Exercise data START

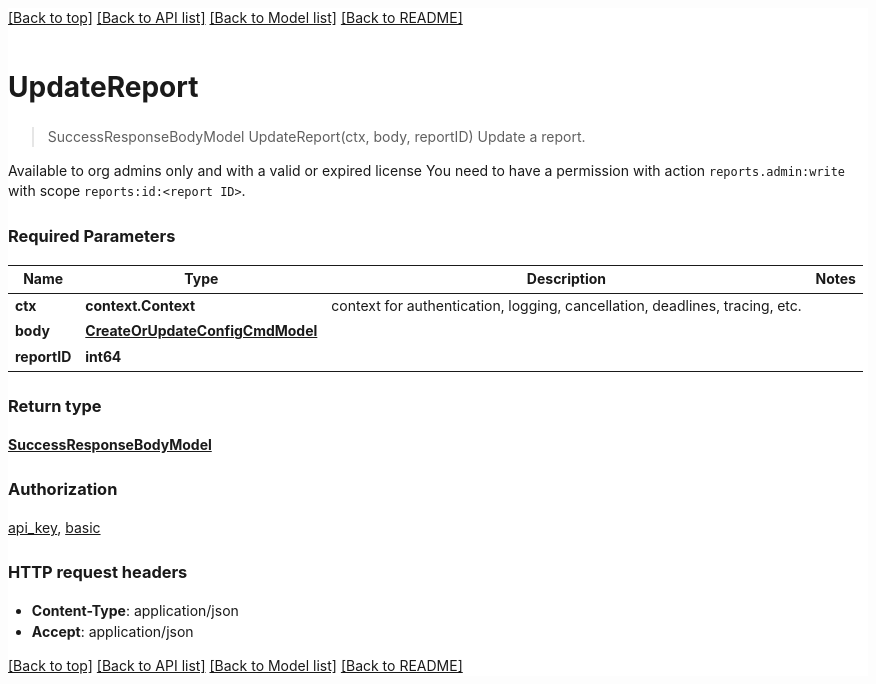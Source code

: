 [[Back to top]](#) [[Back to API list]](../README.md#documentation-for-api-endpoints) [[Back to Model list]](../README.md#documentation-for-models) [[Back to README]](../README.md)

# **UpdateReport**
> SuccessResponseBodyModel UpdateReport(ctx, body, reportID)
Update a report.

Available to org admins only and with a valid or expired license  You need to have a permission with action `reports.admin:write` with scope `reports:id:<report ID>`.

### Required Parameters

Name | Type | Description  | Notes
------------- | ------------- | ------------- | -------------
 **ctx** | **context.Context** | context for authentication, logging, cancellation, deadlines, tracing, etc.
  **body** | [**CreateOrUpdateConfigCmdModel**](CreateOrUpdateConfigCmdModel.md)|  | 
  **reportID** | **int64**|  | 

### Return type

[**SuccessResponseBodyModel**](SuccessResponseBody.md)

### Authorization

[api_key](../README.md#api_key), [basic](../README.md#basic)

### HTTP request headers

 - **Content-Type**: application/json
 - **Accept**: application/json

[[Back to top]](#) [[Back to API list]](../README.md#documentation-for-api-endpoints) [[Back to Model list]](../README.md#documentation-for-models) [[Back to README]](../README.md)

Exercise data END

# Your instructions:
Out of the preceding entries, pull every line containing the string "list".

# Reply:
: [[Back to top]](#) [[Back to API list]](../README.md#documentation-for-api-endpoints) [[Back to Model list]](../README.md#documentation-for-models) [[Back to README]](../README.md)
[[Back to top]](#) [[Back to API list]](../README.md#documentation-for-api-endpoints) [[Back to Model list]](../README.md#documentation-for-models) [[Back to README]](../README.md)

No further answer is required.